Hindi author Usha Priyamvada’s debut novel Fifty-Five Pillars, Red Walls [Pachpan Khambe, Laal Deewaarrein] came out in 1961 and enjoyed immense success at the time. The evocative imagery of the title — at once a site of freedom and entrapment for protagonist Sushma — belonged to a women’s college in Delhi. Priyamvada’s protagonist, in her 30s, is a woman of the times — educated, economically independent, yet tethered to her family. Sushma’s work isn’t merely a ticket to her emancipation, it is so for her family as well. Priyamvada intricately and lucidly creates Sushma’s inner world as she struggles to strike a balance between her dreams and wants, and the obligations to her family.


Fifty-Five Pillars, Red Walls / Usha Priymavada; Translated by Daisy Rockwell / Speaking Tiger / Fiction / ₹350


Though Fifty-Five Pillars... was a popular novel, it hardly gained traction among critics. In the early 1990s actor Mita Vasisht donned Sushma’s role in the Doordarshan adaptation of the novel. However, the story of a woman who sidesteps her happiness was quietly forgotten in post-liberalised India. Until Daisy Rockwell, American translator, painter and writer, brought it to English, thereby introducing Priyamvada not only to new readers, but newer generations of them as well.

In her translator’s note, Rockwell touches upon the reservations people had — including Priyamvada — about Fifty-Five Pillars... resonating with today’s readership. That the novel may appear dated doesn’t hold, argues Rockwell, for Fifty-Five Pillars... , quite like fiction by pioneering women authors of the time, holds a mirror to a moment in women’s history. “ Fifty-five Pillars... gives us — readers more than fifty years later — a window into a particular moment in women’s history, when women with apparent freedom and advanced education struggled for independence and autonomy,” writes Rockwell.

In an e-mail interview with BL ink , US-based Rockwell, translator of the works of Upendranath Ashk, Bhisham Sahni and Khadija Mastur into English, talks about Priyamvada’s sparse and ‘gem-like’ prose, and why women’s works need to be retrieved and translated.

With Fifty-Five Pillars, Red Walls... , you introduce author Usha Priyamvada not only to new readers in English, but a new generation of them as well. As a translator, what dictated the choice of this particular text?

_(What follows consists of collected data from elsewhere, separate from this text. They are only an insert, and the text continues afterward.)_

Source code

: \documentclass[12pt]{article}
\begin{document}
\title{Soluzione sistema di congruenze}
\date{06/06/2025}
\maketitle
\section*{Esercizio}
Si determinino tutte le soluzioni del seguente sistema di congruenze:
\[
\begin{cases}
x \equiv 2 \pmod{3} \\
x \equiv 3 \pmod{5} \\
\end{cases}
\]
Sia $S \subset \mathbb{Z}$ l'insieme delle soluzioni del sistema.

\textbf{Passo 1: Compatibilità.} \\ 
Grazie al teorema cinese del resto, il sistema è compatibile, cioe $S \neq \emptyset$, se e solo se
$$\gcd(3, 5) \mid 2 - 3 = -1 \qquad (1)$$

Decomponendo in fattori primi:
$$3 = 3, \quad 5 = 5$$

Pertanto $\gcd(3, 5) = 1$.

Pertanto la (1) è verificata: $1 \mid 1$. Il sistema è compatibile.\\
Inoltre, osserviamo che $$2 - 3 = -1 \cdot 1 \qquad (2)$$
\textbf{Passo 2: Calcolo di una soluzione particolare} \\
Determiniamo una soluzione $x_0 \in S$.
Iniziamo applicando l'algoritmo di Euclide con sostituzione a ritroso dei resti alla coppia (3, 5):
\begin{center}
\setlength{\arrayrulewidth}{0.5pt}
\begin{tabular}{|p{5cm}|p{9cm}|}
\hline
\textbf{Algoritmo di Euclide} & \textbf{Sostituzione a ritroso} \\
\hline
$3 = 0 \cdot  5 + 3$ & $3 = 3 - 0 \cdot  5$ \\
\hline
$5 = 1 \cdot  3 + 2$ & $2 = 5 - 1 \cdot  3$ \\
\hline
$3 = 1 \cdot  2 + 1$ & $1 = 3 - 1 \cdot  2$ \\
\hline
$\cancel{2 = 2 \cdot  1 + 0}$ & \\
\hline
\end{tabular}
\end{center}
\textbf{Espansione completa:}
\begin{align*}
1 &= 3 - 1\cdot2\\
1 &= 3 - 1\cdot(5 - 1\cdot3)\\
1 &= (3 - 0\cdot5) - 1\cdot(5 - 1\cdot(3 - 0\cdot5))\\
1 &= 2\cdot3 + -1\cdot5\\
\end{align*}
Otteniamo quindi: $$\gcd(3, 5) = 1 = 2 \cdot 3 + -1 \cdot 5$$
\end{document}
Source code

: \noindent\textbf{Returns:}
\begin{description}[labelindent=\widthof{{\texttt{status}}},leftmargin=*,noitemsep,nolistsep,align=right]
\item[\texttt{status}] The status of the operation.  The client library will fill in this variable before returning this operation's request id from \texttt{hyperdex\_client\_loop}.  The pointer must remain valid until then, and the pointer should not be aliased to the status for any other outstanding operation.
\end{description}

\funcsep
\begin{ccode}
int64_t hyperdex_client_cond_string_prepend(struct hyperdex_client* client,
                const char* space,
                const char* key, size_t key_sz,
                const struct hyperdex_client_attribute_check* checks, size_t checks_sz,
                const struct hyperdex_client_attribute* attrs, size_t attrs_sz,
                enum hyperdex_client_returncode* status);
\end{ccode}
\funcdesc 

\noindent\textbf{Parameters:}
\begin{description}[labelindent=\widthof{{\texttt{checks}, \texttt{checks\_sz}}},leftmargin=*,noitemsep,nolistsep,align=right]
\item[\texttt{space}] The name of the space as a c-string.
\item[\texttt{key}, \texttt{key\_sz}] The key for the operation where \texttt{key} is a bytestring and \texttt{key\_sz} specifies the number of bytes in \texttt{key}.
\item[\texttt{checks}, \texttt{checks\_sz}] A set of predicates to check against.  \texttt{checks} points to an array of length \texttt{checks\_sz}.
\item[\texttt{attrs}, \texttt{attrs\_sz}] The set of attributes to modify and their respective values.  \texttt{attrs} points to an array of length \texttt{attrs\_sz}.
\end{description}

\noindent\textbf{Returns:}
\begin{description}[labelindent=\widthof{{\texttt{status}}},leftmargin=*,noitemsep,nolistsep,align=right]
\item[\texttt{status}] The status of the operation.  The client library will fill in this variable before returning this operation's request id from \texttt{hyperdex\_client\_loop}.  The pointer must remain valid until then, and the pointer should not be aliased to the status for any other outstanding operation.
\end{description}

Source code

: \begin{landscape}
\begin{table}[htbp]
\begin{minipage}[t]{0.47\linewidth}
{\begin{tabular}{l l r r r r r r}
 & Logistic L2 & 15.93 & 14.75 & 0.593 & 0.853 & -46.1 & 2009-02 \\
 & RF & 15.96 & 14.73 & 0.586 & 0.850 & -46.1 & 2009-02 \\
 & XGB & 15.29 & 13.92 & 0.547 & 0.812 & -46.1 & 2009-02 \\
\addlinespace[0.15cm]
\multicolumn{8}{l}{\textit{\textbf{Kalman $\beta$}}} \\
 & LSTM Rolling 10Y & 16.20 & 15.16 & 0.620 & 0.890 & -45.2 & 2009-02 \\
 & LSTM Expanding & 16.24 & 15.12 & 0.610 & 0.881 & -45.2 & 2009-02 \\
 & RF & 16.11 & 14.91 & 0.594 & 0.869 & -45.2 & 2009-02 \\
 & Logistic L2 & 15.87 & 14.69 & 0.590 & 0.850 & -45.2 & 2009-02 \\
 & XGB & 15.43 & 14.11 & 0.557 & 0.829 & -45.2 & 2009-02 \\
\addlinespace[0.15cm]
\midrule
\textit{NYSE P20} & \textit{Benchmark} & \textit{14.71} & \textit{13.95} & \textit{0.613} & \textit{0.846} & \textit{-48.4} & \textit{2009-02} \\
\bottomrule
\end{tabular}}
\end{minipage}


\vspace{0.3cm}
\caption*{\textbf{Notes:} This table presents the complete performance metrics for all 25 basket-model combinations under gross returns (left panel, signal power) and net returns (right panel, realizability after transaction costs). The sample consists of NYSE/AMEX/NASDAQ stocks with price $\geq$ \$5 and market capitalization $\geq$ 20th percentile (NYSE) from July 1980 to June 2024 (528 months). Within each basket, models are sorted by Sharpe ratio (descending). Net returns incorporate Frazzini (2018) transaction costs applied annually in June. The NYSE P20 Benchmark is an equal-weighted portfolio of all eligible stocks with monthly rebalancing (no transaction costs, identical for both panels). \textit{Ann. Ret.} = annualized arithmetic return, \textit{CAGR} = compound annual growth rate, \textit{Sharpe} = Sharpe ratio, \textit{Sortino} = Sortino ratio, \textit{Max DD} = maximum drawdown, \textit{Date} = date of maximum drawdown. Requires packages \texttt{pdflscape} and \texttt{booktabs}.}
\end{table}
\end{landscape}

I came to Hindi literature as a scholar, and my area of expertise has always been mid-20th century Hindi and Urdu literature. Fifty-five Pillars... is a bit on the later side for me, but as a translator I always love introducing authors to new audiences and the challenges of bringing a historical work to a modern audience. I was asked a few years ago by the Urdu translator and scholar Rakshanda Jalil to find a short passage from Fifty-five Pillars... to translate for a collection of writings on Delhi that she was putting together. She is an alumna of Lady Shri Ram College, where the book takes place, and she wanted a passage evocative of the distinctive architecture invoked by the title. I found a good passage for her, but then I went on to read the whole book and fell in love with it. It’s beautifully written and there’s a gem-like quality to the way Usha ji’s writing preserves a particular place and time, so I decided I wanted to translate it.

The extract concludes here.